WORK REQUIRED —
Your response must consist of the listing below, repeated exactly.

....

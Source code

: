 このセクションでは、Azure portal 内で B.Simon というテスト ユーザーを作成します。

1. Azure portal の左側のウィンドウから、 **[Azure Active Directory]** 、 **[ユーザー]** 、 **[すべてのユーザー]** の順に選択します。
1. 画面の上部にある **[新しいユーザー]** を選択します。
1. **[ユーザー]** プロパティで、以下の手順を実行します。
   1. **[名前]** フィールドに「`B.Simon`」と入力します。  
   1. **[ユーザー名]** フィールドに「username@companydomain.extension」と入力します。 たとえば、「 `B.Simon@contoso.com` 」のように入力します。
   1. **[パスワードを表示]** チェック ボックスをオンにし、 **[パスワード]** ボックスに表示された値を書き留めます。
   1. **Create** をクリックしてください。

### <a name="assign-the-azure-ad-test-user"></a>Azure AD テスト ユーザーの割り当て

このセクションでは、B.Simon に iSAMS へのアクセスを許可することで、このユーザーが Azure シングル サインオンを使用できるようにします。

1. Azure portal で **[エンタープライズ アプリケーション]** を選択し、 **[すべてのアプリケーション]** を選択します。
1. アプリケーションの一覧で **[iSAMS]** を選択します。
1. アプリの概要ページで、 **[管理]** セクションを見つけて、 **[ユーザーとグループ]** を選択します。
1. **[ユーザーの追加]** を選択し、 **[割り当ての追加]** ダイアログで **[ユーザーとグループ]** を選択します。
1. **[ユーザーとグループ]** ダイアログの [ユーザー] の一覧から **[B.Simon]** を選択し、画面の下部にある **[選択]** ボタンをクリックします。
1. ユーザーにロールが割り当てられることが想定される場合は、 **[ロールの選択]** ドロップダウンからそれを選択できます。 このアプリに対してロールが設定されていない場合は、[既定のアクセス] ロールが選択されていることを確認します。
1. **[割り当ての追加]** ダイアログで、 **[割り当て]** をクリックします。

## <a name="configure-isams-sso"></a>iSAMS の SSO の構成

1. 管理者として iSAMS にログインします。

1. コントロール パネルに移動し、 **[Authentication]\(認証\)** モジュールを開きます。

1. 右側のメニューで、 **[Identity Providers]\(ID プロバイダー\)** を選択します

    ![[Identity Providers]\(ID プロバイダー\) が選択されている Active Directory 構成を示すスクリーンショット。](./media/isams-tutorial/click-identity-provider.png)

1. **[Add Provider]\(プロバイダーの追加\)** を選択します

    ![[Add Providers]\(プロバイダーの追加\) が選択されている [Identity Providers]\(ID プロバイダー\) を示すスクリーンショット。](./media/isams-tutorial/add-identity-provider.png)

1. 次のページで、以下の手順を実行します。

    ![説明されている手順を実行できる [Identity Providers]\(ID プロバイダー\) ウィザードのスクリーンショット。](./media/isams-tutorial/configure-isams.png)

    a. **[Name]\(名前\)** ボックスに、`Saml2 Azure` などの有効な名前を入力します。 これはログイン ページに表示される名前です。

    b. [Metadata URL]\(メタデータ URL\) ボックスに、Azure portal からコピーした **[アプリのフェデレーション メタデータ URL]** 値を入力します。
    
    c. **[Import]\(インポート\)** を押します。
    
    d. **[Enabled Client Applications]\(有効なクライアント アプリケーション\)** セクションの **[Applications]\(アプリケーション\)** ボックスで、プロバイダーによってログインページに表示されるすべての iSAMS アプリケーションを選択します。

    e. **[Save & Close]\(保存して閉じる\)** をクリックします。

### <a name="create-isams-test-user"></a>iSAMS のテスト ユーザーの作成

....

EXPECTED ANSWER —
Source code

: このセクションでは、Azure portal 内で B.Simon というテスト ユーザーを作成します。

1. Azure portal の左側のウィンドウから、 **[Azure Active Directory]** 、 **[ユーザー]** 、 **[すべてのユーザー]** の順に選択します。
1. 画面の上部にある **[新しいユーザー]** を選択します。
1. **[ユーザー]** プロパティで、以下の手順を実行します。
   1. **[名前]** フィールドに「`B.Simon`」と入力します。  
   1. **[ユーザー名]** フィールドに「username@companydomain.extension」と入力します。 たとえば、「 `B.Simon@contoso.com` 」のように入力します。
   1. **[パスワードを表示]** チェック ボックスをオンにし、 **[パスワード]** ボックスに表示された値を書き留めます。
   1. **Create** をクリックしてください。

### <a name="assign-the-azure-ad-test-user"></a>Azure AD テスト ユーザーの割り当て

このセクションでは、B.Simon に iSAMS へのアクセスを許可することで、このユーザーが Azure シングル サインオンを使用できるようにします。

1. Azure portal で **[エンタープライズ アプリケーション]** を選択し、 **[すべてのアプリケーション]** を選択します。
1. アプリケーションの一覧で **[iSAMS]** を選択します。
1. アプリの概要ページで、 **[管理]** セクションを見つけて、 **[ユーザーとグループ]** を選択します。
1. **[ユーザーの追加]** を選択し、 **[割り当ての追加]** ダイアログで **[ユーザーとグループ]** を選択します。
1. **[ユーザーとグループ]** ダイアログの [ユーザー] の一覧から **[B.Simon]** を選択し、画面の下部にある **[選択]** ボタンをクリックします。
1. ユーザーにロールが割り当てられることが想定される場合は、 **[ロールの選択]** ドロップダウンからそれを選択できます。 このアプリに対してロールが設定されていない場合は、[既定のアクセス] ロールが選択されていることを確認します。
1. **[割り当ての追加]** ダイアログで、 **[割り当て]** をクリックします。

## <a name="configure-isams-sso"></a>iSAMS の SSO の構成

1. 管理者として iSAMS にログインします。

1. コントロール パネルに移動し、 **[Authentication]\(認証\)** モジュールを開きます。

1. 右側のメニューで、 **[Identity Providers]\(ID プロバイダー\)** を選択します

    ![[Identity Providers]\(ID プロバイダー\) が選択されている Active Directory 構成を示すスクリーンショット。](./media/isams-tutorial/click-identity-provider.png)

1. **[Add Provider]\(プロバイダーの追加\)** を選択します

    ![[Add Providers]\(プロバイダーの追加\) が選択されている [Identity Providers]\(ID プロバイダー\) を示すスクリーンショット。](./media/isams-tutorial/add-identity-provider.png)

1. 次のページで、以下の手順を実行します。

    ![説明されている手順を実行できる [Identity Providers]\(ID プロバイダー\) ウィザードのスクリーンショット。](./media/isams-tutorial/configure-isams.png)

    a. **[Name]\(名前\)** ボックスに、`Saml2 Azure` などの有効な名前を入力します。 これはログイン ページに表示される名前です。

    b. [Metadata URL]\(メタデータ URL\) ボックスに、Azure portal からコピーした **[アプリのフェデレーション メタデータ URL]** 値を入力します。
    
    c. **[Import]\(インポート\)** を押します。
    
    d. **[Enabled Client Applications]\(有効なクライアント アプリケーション\)** セクションの **[Applications]\(アプリケーション\)** ボックスで、プロバイダーによってログインページに表示されるすべての iSAMS アプリケーションを選択します。

    e. **[Save & Close]\(保存して閉じる\)** をクリックします。

### <a name="create-isams-test-user"></a>iSAMS のテスト ユーザーの作成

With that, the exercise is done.